Gospodarzem tego niezwykłego, organizowanego już po raz trzeci eventu jest Tadek – sercem Hel Riders jest bowiem kemping Chałupy 6. Tym razem jednak uczestników zabrano też daleko poza półwysep. Kawalkada kilkudziesięciu samochodów ruszyła w sobotni poranek 8 czerwca na Kaszëbë Surfari, czyli rajd po najbardziej urokliwych zakątkach Kaszub. Oryginalne klasyczne lub pieczołowicie odrestaurowane auta wspaniale prezentowały się na tle pagórkowatego krajobrazu, pokrytego gęstymi lasami i malowniczymi łąkami, dodatkowo upstrzonego niezliczonymi jeziorami. Kawalkada chłodzonych powietrzem 911, wspaniałych transaxli, wśród których znalazło się złote 928 Jacka, a także współczesnych Porsche, wzbudzała ogromne zainteresowanie na drogach. Po drodze uczestnicy rajdu mieli kilka przystanków. Jednym z nich była Góra Sobótka z zabytkowym wiatrakiem w Ręboszewie. 

Chwila wytchnienia po jeździe przydała się każdemu. Po obiedzie na tarasie restauracji położonej nad Jeziorem Białym wszyscy ruszyli w stronę kempingu. To na nim prawdziwymi gwiazdami były auta, które przyjechały prosto z Porsche Museum – legendarne i zwycięskie m.in. na torze Nürburgring Porsche 956 i najlepsze w klasie GT podczas wyścigu 24h Le Mans 911 RSR w kultowych barwach „Pink Pig”.

Impreza odbywała się w spokojnym tempie, całemu Hel Riders przyświeca bowiem naczelna idea, którą da się streścić jednym angielskim słowem: chill. Ma być niespiesznie, bez ciśnienia, na luzie kojarzonym właśnie z kalifornijskim klimatem, surfingiem czy skateboardingiem. Choć nie bez rywalizacji, bo po zakończeniu rajdu wszyscy mogli pościgać się na profesjonalnych symulatorach i obejrzeć zawody deskorolkowe. 

Niesamowite triki nie ograniczyły się jednak tylko do rampy – niezapowiedzianym, a zapierającym dech w piersiach widowiskiem był pokaz akrobacji lotniczych w wykonaniu Porsche Friend, słynnego pilota Łukasza Czepieli. Wielkim finałem soboty był zaś koncert legend polskiego hip-hopu. Na scenie pojawili się między innymi L.U.C., Rahim, Fokus czy Vienio.

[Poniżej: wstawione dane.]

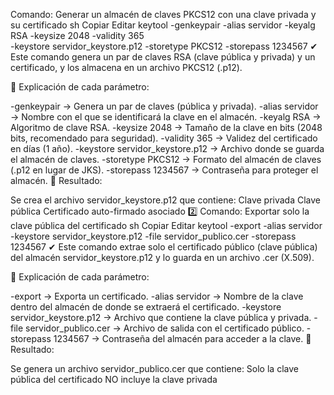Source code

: Comando: Generar un almacén de claves PKCS12 con una clave privada y su certificado
sh
Copiar
Editar
keytool -genkeypair -alias servidor -keyalg RSA -keysize 2048 -validity 365 \
-keystore servidor_keystore.p12 -storetype PKCS12 -storepass 1234567
✔ Este comando genera un par de claves RSA (clave pública y privada) y un certificado, y los almacena en un archivo PKCS12 (.p12).

📌 Explicación de cada parámetro:

-genkeypair → Genera un par de claves (pública y privada).
-alias servidor → Nombre con el que se identificará la clave en el almacén.
-keyalg RSA → Algoritmo de clave RSA.
-keysize 2048 → Tamaño de la clave en bits (2048 bits, recomendado para seguridad).
-validity 365 → Validez del certificado en días (1 año).
-keystore servidor_keystore.p12 → Archivo donde se guarda el almacén de claves.
-storetype PKCS12 → Formato del almacén de claves (.p12 en lugar de JKS).
-storepass 1234567 → Contraseña para proteger el almacén.
📌 Resultado:

Se crea el archivo servidor_keystore.p12 que contiene:
Clave privada
Clave pública
Certificado auto-firmado asociado
2️⃣ Comando: Exportar solo la clave pública del certificado
sh
Copiar
Editar
keytool -export -alias servidor -keystore servidor_keystore.p12 -file servidor_publico.cer -storepass 1234567
✔ Este comando extrae solo el certificado público (clave pública) del almacén servidor_keystore.p12 y lo guarda en un archivo .cer (X.509).

📌 Explicación de cada parámetro:

-export → Exporta un certificado.
-alias servidor → Nombre de la clave dentro del almacén de donde se extraerá el certificado.
-keystore servidor_keystore.p12 → Archivo que contiene la clave pública y privada.
-file servidor_publico.cer → Archivo de salida con el certificado público.
-storepass 1234567 → Contraseña del almacén para acceder a la clave.
📌 Resultado:

Se genera un archivo servidor_publico.cer que contiene:
Solo la clave pública del certificado
NO incluye la clave privada
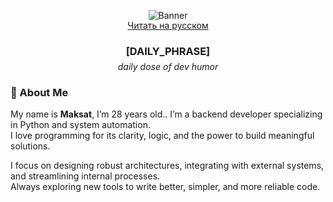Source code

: <p align="center">
  <img src="https://i.imgur.com/XuNohBx.gif" alt="Banner" style="margin-bottom: -15;" />
</p>
<p align="center">
  <a href="README.ru.md">Читать на русском</a>
</p>

<h3 align="center" style="margin-bottom: 6px;">[DAILY_PHRASE]</h3>
<p align="center" style="margin-top: 0;"><i>daily dose of dev humor</i></p>

### 🧠 About Me

My name is **Maksat**, I’m 28 years old.. I’m a backend developer specializing in Python and system automation.  
I love programming for its clarity, logic, and the power to build meaningful solutions.

I focus on designing robust architectures, integrating with external systems, and streamlining internal processes.  
Always exploring new tools to write better, simpler, and more reliable code.
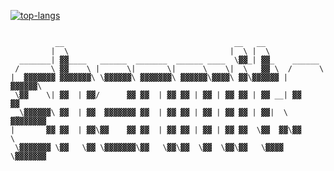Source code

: <a href="https://github.com/shanmiteko"><img src="https://github-readme-stats.vercel.app/api/top-langs/?username=shanmiteko&theme=prussian&layout=compact" alt="top-langs"></img></a>
<pre><code>
          __                                      __   __              
         |  \                                    |  \ |  \             
  _______| ▓▓____   ______  _______  ______ ____  \▓▓_| ▓▓_    ______  
 /       \ ▓▓    \ |      \|       \|      \    \|  \   ▓▓ \  /      \ 
|  ▓▓▓▓▓▓▓ ▓▓▓▓▓▓▓\ \▓▓▓▓▓▓\ ▓▓▓▓▓▓▓\ ▓▓▓▓▓▓\▓▓▓▓\ ▓▓\▓▓▓▓▓▓ |  ▓▓▓▓▓▓\
 \▓▓    \| ▓▓  | ▓▓/      ▓▓ ▓▓  | ▓▓ ▓▓ | ▓▓ | ▓▓ ▓▓ | ▓▓ __| ▓▓    ▓▓
 _\▓▓▓▓▓▓\ ▓▓  | ▓▓  ▓▓▓▓▓▓▓ ▓▓  | ▓▓ ▓▓ | ▓▓ | ▓▓ ▓▓ | ▓▓|  \ ▓▓▓▓▓▓▓▓
|       ▓▓ ▓▓  | ▓▓\▓▓    ▓▓ ▓▓  | ▓▓ ▓▓ | ▓▓ | ▓▓ ▓▓  \▓▓  ▓▓\▓▓     \
 \▓▓▓▓▓▓▓ \▓▓   \▓▓ \▓▓▓▓▓▓▓\▓▓   \▓▓\▓▓  \▓▓  \▓▓\▓▓   \▓▓▓▓  \▓▓▓▓▓▓▓
</code></pre>
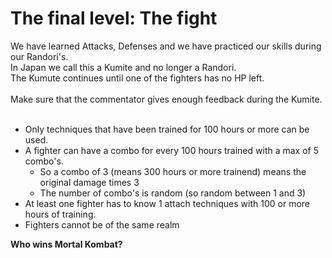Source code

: # The final level: The fight

We have learned Attacks, Defenses and we have practiced our skills during our Randori's.<br />
In Japan we call this a Kumite and no longer a Randori.<br />
The Kumute continues until one of the fighters has no HP left.
<br />
<br />
Make sure that the commentator gives enough feedback during the Kumite.
<br />
<br />

* Only techniques that have been trained for 100 hours or more can be used.
* A fighter can have a combo for every 100 hours trained with a max of 5 combo's.
    * So a combo of 3 (means 300 hours or more trainend) means the original damage times 3
    * The number of combo's is random (so random between 1 and 3)
* At least one fighter has to know 1 attach techniques with 100 or more hours of training.
* Fighters cannot be of the same realm

**Who wins Mortal Kombat?**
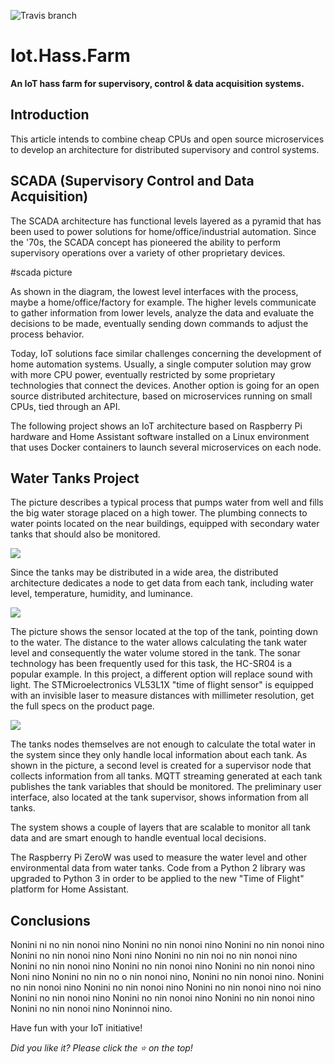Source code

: ![Travis branch](https://api.travis-ci.org/josemotta/IoT.Hass.Farm.svg?branch=master)

# Iot.Hass.Farm

**An IoT hass farm for supervisory, control & data acquisition systems.**

## Introduction

This article intends to combine cheap CPUs and open source microservices to develop an architecture for distributed supervisory and control systems.

## SCADA (Supervisory Control and Data Acquisition)

The SCADA architecture has functional levels layered as a pyramid that has been used to power solutions for home/office/industrial automation. Since the '70s, the SCADA concept has pioneered the ability to perform supervisory operations over a variety of other proprietary devices. 

#scada picture

As shown in the diagram, the lowest level interfaces with the process, maybe a home/office/factory for example.  The higher levels communicate to gather information from lower levels, analyze the data and evaluate the decisions to be made, eventually sending down commands to adjust the process behavior.

Today, IoT solutions face similar challenges concerning the development of home automation systems. Usually, a single computer solution may grow with more CPU power, eventually restricted by some proprietary technologies that connect the devices. Another option is going for an open source distributed architecture, based on microservices running on small CPUs, tied through an API. 

The following project shows an IoT architecture based on Raspberry Pi hardware and Home Assistant software installed on a Linux environment that uses Docker containers to launch several microservices on each node.

## Water Tanks Project

The picture describes a typical process that pumps water from well and fills the big water storage placed on a high tower. The plumbing connects to water points located on the near buildings, equipped with secondary water tanks that should also be monitored.

![](https://i.imgur.com/6GLHhFo.jpg)

Since the tanks may be distributed in a wide area, the distributed architecture dedicates a node to get data from each tank, including water level, temperature, humidity, and luminance. 

![](https://i.imgur.com/mwjPkN6.jpg)

The picture shows the sensor located at the top of the tank, pointing down to the water. The distance to the water allows calculating the tank water level and consequently the water volume stored in the tank. The sonar technology has been frequently used for this task, the HC-SR04 is a popular example. In this project, a different option will replace sound with light. The STMicroelectronics VL53L1X "time of flight sensor" is equipped with an invisible laser to measure distances with millimeter resolution,  get the full specs on the product page.

![](https://i.imgur.com/rfNz9e6.jpg)

The tanks nodes themselves are not enough to calculate the total water in the system since they only handle local information about each tank. As shown in the picture, a second level is created for a supervisor node that collects information from all tanks. MQTT streaming generated at each tank publishes the tank variables that should be monitored. The preliminary user interface, also located at the tank supervisor, shows information from all tanks.

The system shows a couple of layers that are scalable to monitor all tank data and are smart enough to handle eventual local decisions.

The Raspberry Pi ZeroW was used to measure the water level and other environmental data from water tanks. Code from a  Python 2 library was upgraded to Python 3 in order to be applied to the new "Time of Flight" platform for Home Assistant.


## Conclusions

Nonini ni no nin nonoi nino Nonini no nin nonoi nino Nonini no nin nonoi nino Nonini no nin nonoi nino Noni nino Nonini no nin noi no nin nonoi nino Nonini no nin nonoi nino Nonini no nin nonoi nino Nonini no nin nonoi nino Noni nino Nonini no nin no o nin nonoi nino, Nonini no nin nonoi nino. Nonini no nin nonoi nino Nonini no nin nonoi nino Nonini no nin nonoi nino noi nino Nonini no nin nonoi nino Nonini no nin nonoi nino Nonini no nin nonoi nino Nonini no nin nonoi nino Noninnoi nino.

Have fun with your IoT initiative!

*Did you like it? Please click the :star: on the top!*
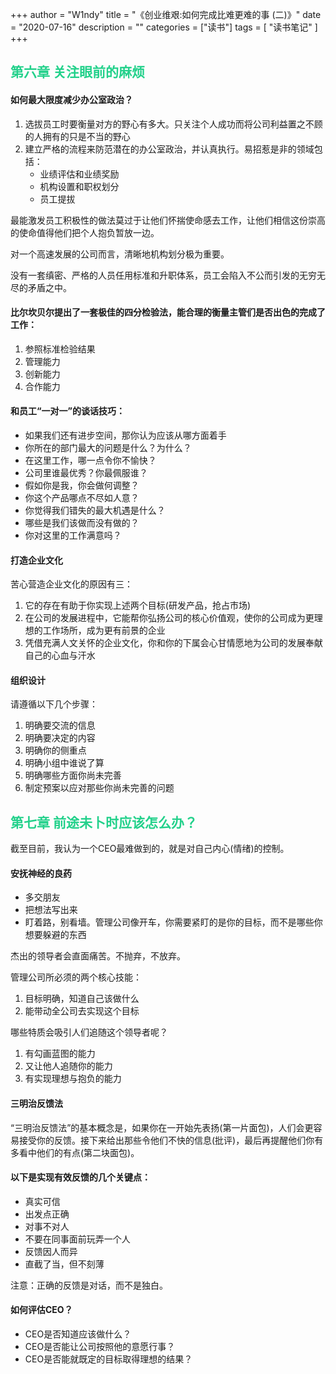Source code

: +++
author = "W1ndy"
title = "《创业维艰:如何完成比难更难的事 (二)》"
date = "2020-07-16"
description = ""
categories = ["读书"]
tags = [
    "读书笔记"
]
+++

<h2 style="color: #23D18B"> 第六章 关注眼前的麻烦 </h2>

#### 如何最大限度减少办公室政治？

1. 选拔员工时要衡量对方的野心有多大。只关注个人成功而将公司利益置之不顾的人拥有的只是不当的野心
2. 建立严格的流程来防范潜在的办公室政治，并认真执行。易招惹是非的领域包括：
    * 业绩评估和业绩奖励
    * 机构设置和职权划分
    * 员工提拔

最能激发员工积极性的做法莫过于让他们怀揣使命感去工作，让他们相信这份崇高的使命值得他们把个人抱负暂放一边。

对一个高速发展的公司而言，清晰地机构划分极为重要。

没有一套缜密、严格的人员任用标准和升职体系，员工会陷入不公而引发的无穷无尽的矛盾之中。

####  比尔坎贝尔提出了一套极佳的四分检验法，能合理的衡量主管们是否出色的完成了工作：

1. 参照标准检验结果
2. 管理能力
3. 创新能力
4. 合作能力

####  和员工“一对一”的谈话技巧：

* 如果我们还有进步空间，那你认为应该从哪方面着手
* 你所在的部门最大的问题是什么？为什么？
* 在这里工作，哪一点令你不愉快？
* 公司里谁最优秀？你最佩服谁？
* 假如你是我，你会做何调整？
* 你这个产品哪点不尽如人意？
* 你觉得我们错失的最大机遇是什么？
* 哪些是我们该做而没有做的？
* 你对这里的工作满意吗？

####  打造企业文化

苦心营造企业文化的原因有三：

1. 它的存在有助于你实现上述两个目标(研发产品，抢占市场)
2. 在公司的发展进程中，它能帮你弘扬公司的核心价值观，使你的公司成为更理想的工作场所，成为更有前景的企业
3. 凭借充满人文关怀的企业文化，你和你的下属会心甘情愿地为公司的发展奉献自己的心血与汗水

#### 组织设计

请遵循以下几个步骤：

1. 明确要交流的信息
2. 明确要决定的内容
3. 明确你的侧重点
4. 明确小组中谁说了算
5. 明确哪些方面你尚未完善
6. 制定预案以应对那些你尚未完善的问题

<h2 style="color: #23D18B"> 第七章 前途未卜时应该怎么办？ </h2>

截至目前，我认为一个CEO最难做到的，就是对自己内心(情绪)的控制。

####  安抚神经的良药

* 多交朋友
* 把想法写出来
* 盯着路，别看墙。管理公司像开车，你需要紧盯的是你的目标，而不是哪些你想要躲避的东西

杰出的领导者会直面痛苦。不抛弃，不放弃。

管理公司所必须的两个核心技能：

1. 目标明确，知道自己该做什么
2. 能带动全公司去实现这个目标

哪些特质会吸引人们追随这个领导者呢？

1. 有勾画蓝图的能力
2. 又让他人追随你的能力
3. 有实现理想与抱负的能力

####  三明治反馈法

“三明治反馈法”的基本概念是，如果你在一开始先表扬(第一片面包)，人们会更容易接受你的反馈。接下来给出那些令他们不快的信息(批评)，最后再提醒他们你有多看中他们的有点(第二块面包)。

####  以下是实现有效反馈的几个关键点：

* 真实可信
* 出发点正确
* 对事不对人
* 不要在同事面前玩弄一个人
* 反馈因人而异
* 直截了当，但不刻薄

注意：正确的反馈是对话，而不是独白。

#### 如何评估CEO？

* CEO是否知道应该做什么？
* CEO是否能让公司按照他的意愿行事？
* CEO是否能就既定的目标取得理想的结果？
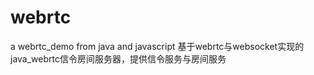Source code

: # webrtc
a webrtc_demo from java and javascript
基于webrtc与websocket实现的java_webrtc信令房间服务器，提供信令服务与房间服务
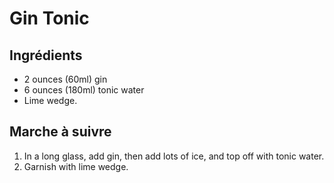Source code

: # Gin Tonic

## Ingrédients

* 2 ounces (60ml) gin
* 6 ounces (180ml) tonic water
* Lime wedge.

## Marche à suivre

1. In a long glass, add gin, then add lots of ice, and top off with tonic
   water.
2. Garnish with lime wedge.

Niedziela była już dniem całkowitego relaksu. Festiwalowicze mogli udać się pod główną scenę, gdzie od rana odbywały się prelekcje m.in. o rynku klasycznych Porsche, historii aut, które odwiedziły półwysep, i Rajdzie Dakar. Inni mogli po prostu poleżeć sobie na plaży, sącząc pyszne drinki. Mieli też możliwość przyjrzeć się pracy fachowych shaperów, nadających deskom surfingowym idealny kształt. Pod okiem doświadczonych instruktorów można było nawet wziąć lekcję surfingu dla początkujących.

Hel Riders wyrasta dzięki temu wszystkiemu na jedną z najciekawszych letnich pozycji festiwalowych nad Bałtykiem. W przyszłym roku trzeba będzie wrócić! 

Welcome to Hel:

Welcome to Hel:

Latem serce Porsche w Polsce bije nad morzem – to tu odbywa się zarówno Hel Riders, jak i festiwal muzyczny Salt Wave by Porsche.